Весной 1976 года на заседании комитета гонщиков Гран-при я предложил не ездить больше на Ринге в том году. Тогда мое предложение отклонили большинством голосов, и я согласился. Все же я видел, как много денег было потрачено на детальные улучшения. Но одного этого моего предложения хватило для того, чтобы породить легенду о вражде между мною и Рингом, хотя речь шла исключительно о целесообразности.

В 1976 году я попал в аварию, а в конце года автоматически истек срок лицензии FIA для гоночной трассы Нюрбургринг. Ко мне это не имело никакого отношения, просто случайно все так совпало.

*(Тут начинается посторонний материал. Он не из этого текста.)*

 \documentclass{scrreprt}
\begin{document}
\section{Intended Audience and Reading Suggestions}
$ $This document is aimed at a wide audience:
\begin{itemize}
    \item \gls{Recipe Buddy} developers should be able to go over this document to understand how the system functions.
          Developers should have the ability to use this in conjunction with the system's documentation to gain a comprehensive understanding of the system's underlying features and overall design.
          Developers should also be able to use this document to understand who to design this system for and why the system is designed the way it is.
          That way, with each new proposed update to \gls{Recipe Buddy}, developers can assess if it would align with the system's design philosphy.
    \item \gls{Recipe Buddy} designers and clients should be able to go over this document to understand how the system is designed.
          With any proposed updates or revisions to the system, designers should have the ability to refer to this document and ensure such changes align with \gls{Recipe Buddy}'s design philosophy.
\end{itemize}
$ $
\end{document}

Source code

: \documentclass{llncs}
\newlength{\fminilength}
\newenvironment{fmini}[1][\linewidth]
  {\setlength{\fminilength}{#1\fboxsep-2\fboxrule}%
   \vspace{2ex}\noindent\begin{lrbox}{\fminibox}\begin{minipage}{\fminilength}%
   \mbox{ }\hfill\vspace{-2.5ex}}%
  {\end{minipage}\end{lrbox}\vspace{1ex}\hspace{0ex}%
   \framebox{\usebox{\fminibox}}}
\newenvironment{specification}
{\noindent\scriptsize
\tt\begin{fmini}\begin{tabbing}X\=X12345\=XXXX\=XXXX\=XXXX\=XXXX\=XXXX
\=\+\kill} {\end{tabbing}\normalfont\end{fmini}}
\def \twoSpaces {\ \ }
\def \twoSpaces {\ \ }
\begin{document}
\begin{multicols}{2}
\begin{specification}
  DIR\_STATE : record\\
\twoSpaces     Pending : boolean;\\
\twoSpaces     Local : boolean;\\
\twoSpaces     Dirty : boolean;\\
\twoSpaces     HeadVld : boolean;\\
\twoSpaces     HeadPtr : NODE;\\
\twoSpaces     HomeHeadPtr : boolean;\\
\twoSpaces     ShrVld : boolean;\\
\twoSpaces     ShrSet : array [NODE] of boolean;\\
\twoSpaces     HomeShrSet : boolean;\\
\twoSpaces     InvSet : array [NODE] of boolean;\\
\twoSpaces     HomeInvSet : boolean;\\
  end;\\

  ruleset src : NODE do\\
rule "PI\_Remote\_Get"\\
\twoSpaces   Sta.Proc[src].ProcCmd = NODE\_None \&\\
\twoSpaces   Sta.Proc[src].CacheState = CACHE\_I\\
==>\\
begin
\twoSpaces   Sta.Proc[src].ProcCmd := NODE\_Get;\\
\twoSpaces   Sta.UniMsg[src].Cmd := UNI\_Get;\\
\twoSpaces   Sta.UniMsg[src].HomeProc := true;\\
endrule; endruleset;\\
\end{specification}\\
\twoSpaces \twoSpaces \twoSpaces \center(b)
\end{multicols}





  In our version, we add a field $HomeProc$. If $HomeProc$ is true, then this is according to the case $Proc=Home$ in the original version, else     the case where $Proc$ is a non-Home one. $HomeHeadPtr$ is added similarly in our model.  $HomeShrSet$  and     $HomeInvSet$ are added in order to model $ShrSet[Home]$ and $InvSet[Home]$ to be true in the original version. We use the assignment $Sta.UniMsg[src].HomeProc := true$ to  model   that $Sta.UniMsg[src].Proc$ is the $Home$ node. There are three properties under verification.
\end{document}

Журналисты часто предлагали мне вернуться на место аварии, так сказать, для маленького богослужения. Не знаю, чего они при этом ожидали — что я не выдержу натиска эмоций и разрыдаюсь? Или что я вдруг резко вспомню, как все было? Когда же я действительно стою на том месте, в этом легком левом повороте, который мы всегда проходили на полном газу, и говорю: «Ага, вот площадка для гриля», то они думают: до чего хладнокровен этот Лауда.

Я не становлюсь сентиментальным только потому, что стою на этом месте. Могу придти еще пятьдесят раз, но уверен — во мне ничего не шевельнется.

Мои воспоминания о событиях до того и после — фрагментарны, а в промежутке — абсолютно ничего. Большая черная дыра.

До того. Прибыв в четверг, я ехал через паддок на своей личной машине. Из-за небольшого затора пришлось остановиться. Ко мне подошел человек и показал через окно машины фотографию могилы Йохена Риндта. Он был просто счастлив, что смог мне ее показать. Но что он имел в виду, зачем это? Я не знаю. Я только потому об этом вспомнил, что тогда удивительно много говорили о смерти, и казалось, что некоторым людям это доставляло удовольствие.

Потом я еще помню спортивную телепередачу в субботу вечером, которую я смотрел в гостинице в Аденау. Там кто-то с пеной у рта кричал, что этот трус Лауда виноват в компании против Нюрбургринга. Парень был явно не в себе, рассказывал одну ложь за другой и закончил примерно тем, что если Лауда струсил, то лучше ему совсем завязать с гонками. Я тогда чуть не лопнул от злости из-за беспомощности, с которой сидел перед телевизором. Этот тип и сейчас еще жив, в 1985 году на новом Нюрбургринге он хотел взять у меня интервью. Я ответил ему, что пусть поищет кого-то другого и, вероятно, он до сих пор не знает, почему.